From: "Steve Wise" <swise-7bPotxP6k4+P2YhJcF5u+vpXobYPEAuW@public.gmane.org>
To: 'Chuck Lever' <chuck.lever-QHcLZuEGTsvQT0dZR+AlfA@public.gmane.org>
Cc: 'Devesh Sharma'
<Devesh.Sharma-iH1Dq9VlAzfQT0dZR+AlfA@public.gmane.org>,
'Shirley Ma' <shirley.ma-QHcLZuEGTsvQT0dZR+AlfA@public.gmane.org>,
"'Hefty,
Sean'" <sean.hefty-ral2JQCrhuEAvxtiuMwx3w@public.gmane.org>,
'Roland Dreier' <roland-BHEL68pLQRGGvPXPguhicg@public.gmane.org>,
linux-rdma-u79uwXL29TY76Z2rM5mHXA@public.gmane.org
Subject: RE: [for-next 1/2] xprtrdma: take reference of rdma provider module
Date: Mon, 21 Jul 2014 10:22:42 -0500 [thread overview]

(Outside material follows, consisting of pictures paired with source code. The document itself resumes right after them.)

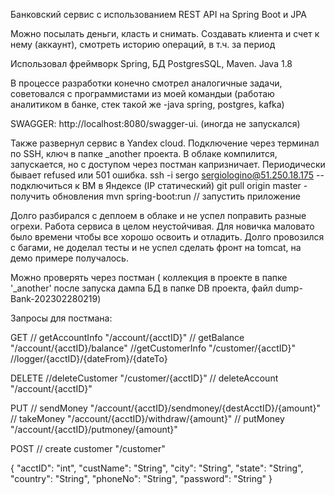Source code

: ﻿Банковский сервис с использованием REST API на  Spring Boot и JPA

Можно посылать деньги, класть и снимать. Создавать клиента и счет к нему (аккаунт), смотреть историю операций, в т.ч. за период

Использовал фреймворк Spring, БД PostgresSQL, Maven. Java 1.8

В процессе разработки конечно смотрел аналогичные задачи, советовался с программистами из моей командыи (работаю аналитиком в банке, стек такой же -java spring, postgres, kafka)

SWAGGER:  http://localhost:8080/swagger-ui. (иногда не запускался)

Также развернул сервис в Yandex cloud. Подключение через терминал по SSH, ключ в папке _another проекта. В облаке компилится, запускается, но с доступом через постман капризничает. Периодически бывает refused или 501 ошибка.
ssh -i sergo sergiologino@51.250.18.175 -- подключиться к ВМ в Яндексе (IP статический)
git pull origin master - получить обновления
mvn spring-boot:run //  запустить приложение
 
Долго разбирался с деплоем в облаке и не успел поправить разные огрехи. Работа сервиса в целом неустойчивая. Для новичка маловато было времени чтобы все хорошо освоить и отладить. Долго провозился с багами, не доделал тесты и не успел сделать фронт на tomcat, на демо примере получалось.

Можно проверять через постман ( коллекция в проекте в папке '_another' после запуска дампа БД в папке DB проекта, файл dump-Bank-202302280219)

Запросы для постмана:

GET
// getAccountInfo	"/account/{acctID}"
// getBalance	"/account/{acctID}/balance"
//getCustomerInfo "/customer/{acctID}"
//logger/{acctID}/{dateFrom}/{dateTo}

DELETE
//deleteCustomer "/customer/{acctID}"
// deleteAccount	"/account/{acctID}"

PUT
// sendMoney "/account/{acctID}/sendmoney/{destAcctID}/{amount}"
// takeMoney	"/account/{acctID}/withdraw/{amount}"
// putMoney  "/account/{acctID}/putmoney/{amount}"

POST
// create customer "/customer"

{
     "acctID": "int",
	"custName": "String",
	"city": "String",
	"state": "String",
	"country": "String",
	"phoneNo": "String",
	"password": "String"
}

Message-ID: <005e01cfa4f7$9dd4cc80$d97e6580$@opengridcomputing.com> (raw)
In-Reply-To: <D88D1952-83A1-4FF9-B028-AAE7A859A5B1-QHcLZuEGTsvQT0dZR+AlfA@public.gmane.org>
> -----Original Message-----
> From: Chuck Lever [mailto:chuck.lever-QHcLZuEGTsvQT0dZR+AlfA@public.gmane.org]
> Sent: Monday, July 21, 2014 10:21 AM
> To: Steve Wise
> Cc: Devesh Sharma; Shirley Ma; Hefty, Sean; Roland Dreier; linux-rdma-u79uwXL29TY76Z2rM5mHXA@public.gmane.org
> Subject: Re: [for-next 1/2] xprtrdma: take reference of rdma provider module
>
>
> On Jul 21, 2014, at 11:03 AM, Steve Wise <swise-7bPotxP6k4+P2YhJcF5u+vpXobYPEAuW@public.gmane.org> wrote:
>
> >
> >
> >> -----Original Message-----
> >> From: Chuck Lever [mailto:chuck.lever-QHcLZuEGTsvQT0dZR+AlfA@public.gmane.org]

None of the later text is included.